Mr Bennett had been working alone loading the bales of compacted bottles into the balebreaking machine on 24 November 2005. The machine had rotating screws at the base which would rip apart the metal binding holding the bales together. However, on occasion the metal wire securing the bales would become entangled in the screws. During the course of the nightshift, the shift manager went into the shed to see why the machine had been stopped and after a search, Mr Bennett’s body was found in the baler.
JFC Plastics pleaded guilty to the s 2(1) offence, but on the basis that it was not the significant cause of death. A risk assessment, completed nine months before the incident had identified the problem of wires snagging on the rotating screws, and determined a remedial procedure to be implemented by a two man crew. Whilst it was accepted that the risk assessment had deficiencies, the fact that the problem had been identified with a resolution which Mr Bennett had been aware of and yet not followed was, on the basis of JFC’s plea, indication that the company’s failure was not a significant cause of Mr Bennett’s death.

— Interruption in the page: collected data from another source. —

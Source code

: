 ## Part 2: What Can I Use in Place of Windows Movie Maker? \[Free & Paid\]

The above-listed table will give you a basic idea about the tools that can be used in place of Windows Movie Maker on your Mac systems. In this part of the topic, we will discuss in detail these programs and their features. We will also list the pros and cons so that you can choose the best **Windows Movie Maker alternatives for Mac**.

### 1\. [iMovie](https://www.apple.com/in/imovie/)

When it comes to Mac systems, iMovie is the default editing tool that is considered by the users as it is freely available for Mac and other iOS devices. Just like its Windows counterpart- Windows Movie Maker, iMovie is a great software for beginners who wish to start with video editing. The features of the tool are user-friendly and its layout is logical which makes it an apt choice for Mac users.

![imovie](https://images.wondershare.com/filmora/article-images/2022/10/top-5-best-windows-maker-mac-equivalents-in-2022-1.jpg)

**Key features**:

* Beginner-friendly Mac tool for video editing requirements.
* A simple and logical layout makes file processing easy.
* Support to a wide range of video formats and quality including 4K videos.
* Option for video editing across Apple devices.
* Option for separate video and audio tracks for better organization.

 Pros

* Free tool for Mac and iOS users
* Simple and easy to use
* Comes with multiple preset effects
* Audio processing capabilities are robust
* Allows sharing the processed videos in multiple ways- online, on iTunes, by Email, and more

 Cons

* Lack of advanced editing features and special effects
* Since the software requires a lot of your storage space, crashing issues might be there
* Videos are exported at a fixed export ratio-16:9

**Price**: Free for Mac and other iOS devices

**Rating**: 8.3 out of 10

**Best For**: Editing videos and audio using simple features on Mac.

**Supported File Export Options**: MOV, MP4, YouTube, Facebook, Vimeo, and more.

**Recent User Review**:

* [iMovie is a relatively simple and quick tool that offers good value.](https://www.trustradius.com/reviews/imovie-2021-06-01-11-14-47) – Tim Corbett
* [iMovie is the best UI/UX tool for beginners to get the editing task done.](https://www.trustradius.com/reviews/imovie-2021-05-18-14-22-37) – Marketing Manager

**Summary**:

The Judge delayed the hearing until after the Court of Appeal (CoA) decision in Tangerine Confectionery and Veolia ES (UK) Ltd v The Queen. That case highlighted that causation of injury/death was not an ingredient of the offence but that the fact of death or injury could be evidence of a risk to safety.
Judge Morrow found that there were four key issues to consider:
- The extent to which JFC’s risk assessment was suitable and sufficient;
- The extent of any training JFC had provided to their employees in relation to the system;
- The extent to which the system in place had been controlled, monitored and supervised; and
- How Mr Bennett had come to be found in the machine
After consideration of the facts, Judge Morrow determined that the risk assessment was deficient in a number of ways. For example, the assessment did not address the risk associated with access into the machine to remove baling wire or the risk of falling from height. Whilst it was accepted that Mr Bennett had received some “on the job” training on the system to remove baling wire, the Judge found this informal approach to be inappropriate for the hazard in question. The team leaders providing it had not themselves been trained on how to train effectively. These factors then fed into the view that the system in place was inadequate which he noted to have been “poorly implemented, poorly controlled and inconsistently applied.”
As to how Mr Bennett came to be found in the machine, Judge Morrow formed the view that Mr Bennett had climbed onto the frame of the hopper to look in and check that the blockage had been cleared when he fell head first causing serious skull fractures. However, ultimately Judge Morrow agreed with the prosecution that it did not matter how Mr Bennett had come to be in the machine: “There should have been proper control measures in place to prevent any such eventuality arising.”
Taking all the facts into account, Judge Morrow found that JFC’s breaches were a significant cause of death and that the case was not one where this issue was a close call. JFC was fined £140k with costs of £100k. The fine was reported to be approximately three times the operating profit of the company for 2011.